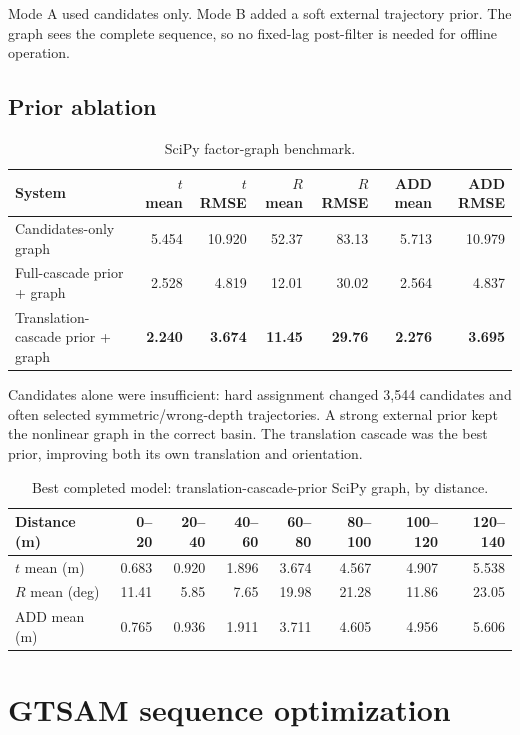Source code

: \documentclass[11pt]{article}
\newcommand{\best}[1]{\textbf{#1}}
\begin{document}
Mode A used candidates only.  Mode B added a soft external trajectory prior.  The graph sees the complete sequence, so no fixed-lag post-filter is needed for offline operation.

\subsection{Prior ablation}

\begin{table}[H]
\centering
\caption{SciPy factor-graph benchmark.}
\begin{tabular}{lrrrrrr}
\toprule
System & $t$ mean & $t$ RMSE & $R$ mean & $R$ RMSE & ADD mean & ADD RMSE\\
\midrule
Candidates-only graph & 5.454 & 10.920 & 52.37 & 83.13 & 5.713 & 10.979\\
Full-cascade prior + graph & 2.528 & 4.819 & 12.01 & 30.02 & 2.564 & 4.837\\
Translation-cascade prior + graph & \best{2.240} & \best{3.674} & \best{11.45} & \best{29.76} & \best{2.276} & \best{3.695}\\
\bottomrule
\end{tabular}
\end{table}

Candidates alone were insufficient: hard assignment changed 3,544 candidates and often selected symmetric/wrong-depth trajectories.  A strong external prior kept the nonlinear graph in the correct basin.  The translation cascade was the best prior, improving both its own translation and orientation.

\begin{table}[H]
\centering
\caption{Best completed model: translation-cascade-prior SciPy graph, by distance.}
\begin{tabular}{lrrrrrrr}
\toprule
Distance (m) & 0--20 & 20--40 & 40--60 & 60--80 & 80--100 & 100--120 & 120--140\\
\midrule
$t$ mean (m) & 0.683 & 0.920 & 1.896 & 3.674 & 4.567 & 4.907 & 5.538\\
$R$ mean (deg) & 11.41 & 5.85 & 7.65 & 19.98 & 21.28 & 11.86 & 23.05\\
ADD mean (m) & 0.765 & 0.936 & 1.911 & 3.711 & 4.605 & 4.956 & 5.606\\
\bottomrule
\end{tabular}
\end{table}

\section{GTSAM sequence optimization}
\end{document}
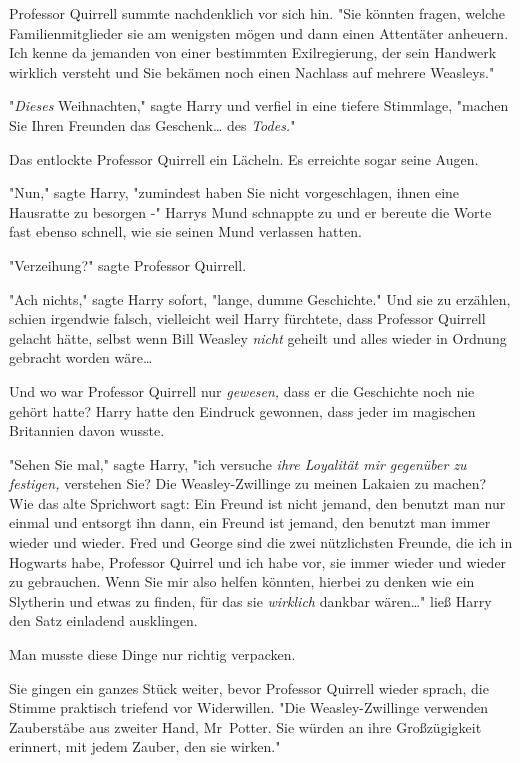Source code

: {Professor Quirrell summte nachdenklich vor sich hin. "Sie könnten fragen, welche Familienmitglieder sie am wenigsten mögen und dann einen Attentäter anheuern. Ich kenne da jemanden von einer bestimmten Exilregierung, der sein Handwerk wirklich versteht und Sie bekämen noch einen Nachlass auf mehrere Weasleys."

"\emph{Dieses} Weihnachten," sagte Harry und verfiel in eine tiefere Stimmlage, "machen Sie Ihren Freunden das Geschenk… des \emph{Todes.}"

Das entlockte Professor Quirrell ein Lächeln. Es erreichte sogar seine Augen.

"Nun," sagte Harry, "zumindest haben Sie nicht vorgeschlagen, ihnen eine Hausratte zu besorgen -" Harrys Mund schnappte zu und er bereute die Worte fast ebenso schnell, wie sie seinen Mund verlassen hatten.

"Verzeihung?" sagte Professor Quirrell.

"Ach nichts," sagte Harry sofort, "lange, dumme Geschichte." Und sie zu erzählen, schien irgendwie falsch, vielleicht weil Harry fürchtete, dass Professor Quirrell gelacht hätte, selbst wenn Bill Weasley \emph{nicht} geheilt und alles wieder in Ordnung gebracht worden wäre…

Und wo war Professor Quirrell nur \emph{gewesen,} dass er die Geschichte noch nie gehört hatte? Harry hatte den Eindruck gewonnen, dass jeder im magischen Britannien davon wusste.

"Sehen Sie mal," sagte Harry, "ich versuche \emph{ihre Loyalität mir gegenüber zu festigen,} verstehen Sie? Die Weasley-Zwillinge zu meinen Lakaien zu machen? Wie das alte Sprichwort sagt: Ein Freund ist nicht jemand, den benutzt man nur einmal und entsorgt ihn dann, ein Freund ist jemand, den benutzt man immer wieder und wieder. Fred und George sind die zwei nützlichsten Freunde, die ich in Hogwarts habe, Professor Quirrel und ich habe vor, sie immer wieder und wieder zu gebrauchen. Wenn Sie mir also helfen könnten, hierbei zu denken wie ein Slytherin und etwas zu finden, für das sie \emph{wirklich} dankbar wären…" ließ Harry den Satz einladend ausklingen.

Man musste diese Dinge nur richtig verpacken.

Sie gingen ein ganzes Stück weiter, bevor Professor Quirrell wieder sprach, die Stimme praktisch triefend vor Widerwillen. "Die Weasley-Zwillinge verwenden Zauberstäbe aus zweiter Hand, Mr~Potter. Sie würden an ihre Großzügigkeit erinnert, mit jedem Zauber, den sie wirken."

}
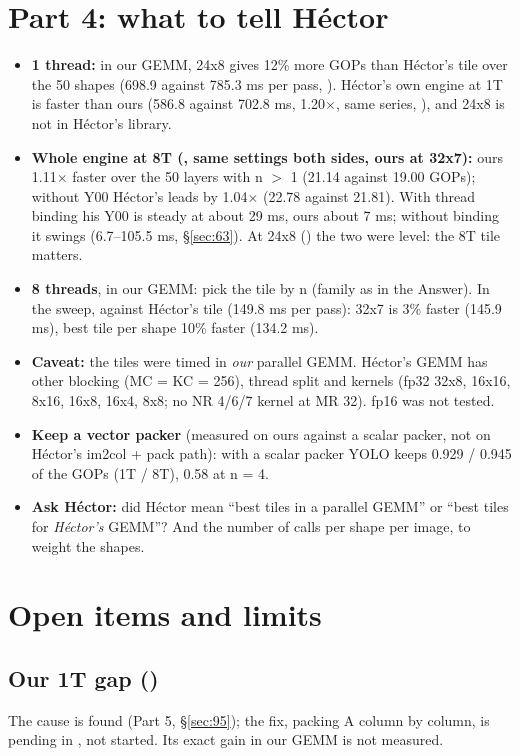 \section{Part 4: what to tell H\'ector}
\begin{itemize}\setlength\itemsep{2pt}
\item \textbf{1 thread:} in our GEMM, 24x8 gives 12\% more GOPs than H\'ector's tile over the 50 shapes (698.9 against 785.3 ms per pass, ). H\'ector's own engine at 1T is faster than ours (586.8 against 702.8 ms, 1.20$\times$, same series, ), and 24x8 is not in H\'ector's library.
\item \textbf{Whole engine at 8T (, same settings both sides, ours at 32x7):} ours 1.11$\times$ faster over the 50 layers with n $>$ 1 (21.14 against 19.00 GOPs); without Y00 H\'ector's leads by 1.04$\times$ (22.78 against 21.81). With thread binding his Y00 is steady at about 29 ms, ours about 7 ms; without binding it swings (6.7--105.5 ms, \S\ref{sec:63}). At 24x8 () the two were level: the 8T tile matters.
\item \textbf{8 threads}, in our GEMM: pick the tile by n (family as in the Answer). In the  sweep, against H\'ector's tile (149.8 ms per pass): 32x7 is 3\% faster (145.9 ms), best tile per shape 10\% faster (134.2 ms).
\item \textbf{Caveat:} the tiles were timed in \emph{our} parallel GEMM. H\'ector's GEMM has other blocking (MC = KC = 256), thread split and kernels (fp32 32x8, 16x16, 8x16, 16x8, 16x4, 8x8; no NR 4/6/7 kernel at MR 32). fp16 was not tested.
\item \textbf{Keep a vector packer} (measured on ours against a scalar packer, not on H\'ector's im2col + pack path): with a scalar packer YOLO keeps 0.929 / 0.945 of the GOPs (1T / 8T), 0.58 at n = 4.
\item \textbf{Ask H\'ector:} did H\'ector mean ``best tiles in a parallel GEMM'' or ``best tiles for \emph{H\'ector's} GEMM''? And the number of calls per shape per image, to weight the shapes.
\end{itemize}



\section{Open items and limits}\label{sec:open}
\subsection*{Our 1T gap ()}
The cause is found (Part 5, \S\ref{sec:95}); the fix, packing A column by column, is pending in , not started. Its exact gain in our GEMM is not measured.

§

» **Try it**
Reproduce the records word for word, please, from their first line up to and including the line that contains "Full-cascade prior +", but no pictures.

» **Final answer**
Source code

: \documentclass[11pt]{article}
\newcommand{\best}[1]{\textbf{#1}}
\begin{document}
Mode A used candidates only.  Mode B added a soft external trajectory prior.  The graph sees the complete sequence, so no fixed-lag post-filter is needed for offline operation.

\subsection{Prior ablation}

\begin{table}[H]
\centering
\caption{SciPy factor-graph benchmark.}
\begin{tabular}{lrrrrrr}
\toprule
System & $t$ mean & $t$ RMSE & $R$ mean & $R$ RMSE & ADD mean & ADD RMSE\\
\midrule
Candidates-only graph & 5.454 & 10.920 & 52.37 & 83.13 & 5.713 & 10.979\\
Full-cascade prior + graph & 2.528 & 4.819 & 12.01 & 30.02 & 2.564 & 4.837\\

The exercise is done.